= EXERCISE GOAL =
Your task is to filter the entries and copy every line containing the string "Nicky".
==== DATA TO PROCESS
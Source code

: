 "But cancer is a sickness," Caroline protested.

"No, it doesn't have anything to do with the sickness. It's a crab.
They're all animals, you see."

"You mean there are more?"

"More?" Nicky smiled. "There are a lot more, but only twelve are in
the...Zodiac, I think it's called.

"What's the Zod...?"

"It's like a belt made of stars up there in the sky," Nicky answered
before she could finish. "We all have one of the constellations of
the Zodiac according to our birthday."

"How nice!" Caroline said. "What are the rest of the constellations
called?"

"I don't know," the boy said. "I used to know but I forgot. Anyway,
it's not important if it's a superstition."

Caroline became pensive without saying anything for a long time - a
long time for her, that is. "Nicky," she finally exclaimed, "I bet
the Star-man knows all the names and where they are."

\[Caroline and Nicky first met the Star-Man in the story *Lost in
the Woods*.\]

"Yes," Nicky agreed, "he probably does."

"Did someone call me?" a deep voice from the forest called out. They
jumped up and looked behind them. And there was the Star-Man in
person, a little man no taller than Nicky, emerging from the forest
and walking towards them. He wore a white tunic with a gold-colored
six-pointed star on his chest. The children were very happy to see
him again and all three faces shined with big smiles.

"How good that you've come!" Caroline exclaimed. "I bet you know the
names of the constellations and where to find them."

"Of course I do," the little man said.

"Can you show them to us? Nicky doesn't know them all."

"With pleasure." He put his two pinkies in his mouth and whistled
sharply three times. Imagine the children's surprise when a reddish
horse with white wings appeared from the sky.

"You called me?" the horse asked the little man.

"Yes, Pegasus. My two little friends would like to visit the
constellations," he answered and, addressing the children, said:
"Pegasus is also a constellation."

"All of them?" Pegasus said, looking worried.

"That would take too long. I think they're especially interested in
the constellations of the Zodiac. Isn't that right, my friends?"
========
= TASK ANSWER =
"More?" Nicky smiled. "There are a lot more, but only twelve are in
"It's like a belt made of stars up there in the sky," Nicky answered
long time for her, that is. "Nicky," she finally exclaimed, "I bet
\[Caroline and Nicky first met the Star-Man in the story *Lost in
"Yes," Nicky agreed, "he probably does."
person, a little man no taller than Nicky, emerging from the forest
"Can you show them to us? Nicky doesn't know them all."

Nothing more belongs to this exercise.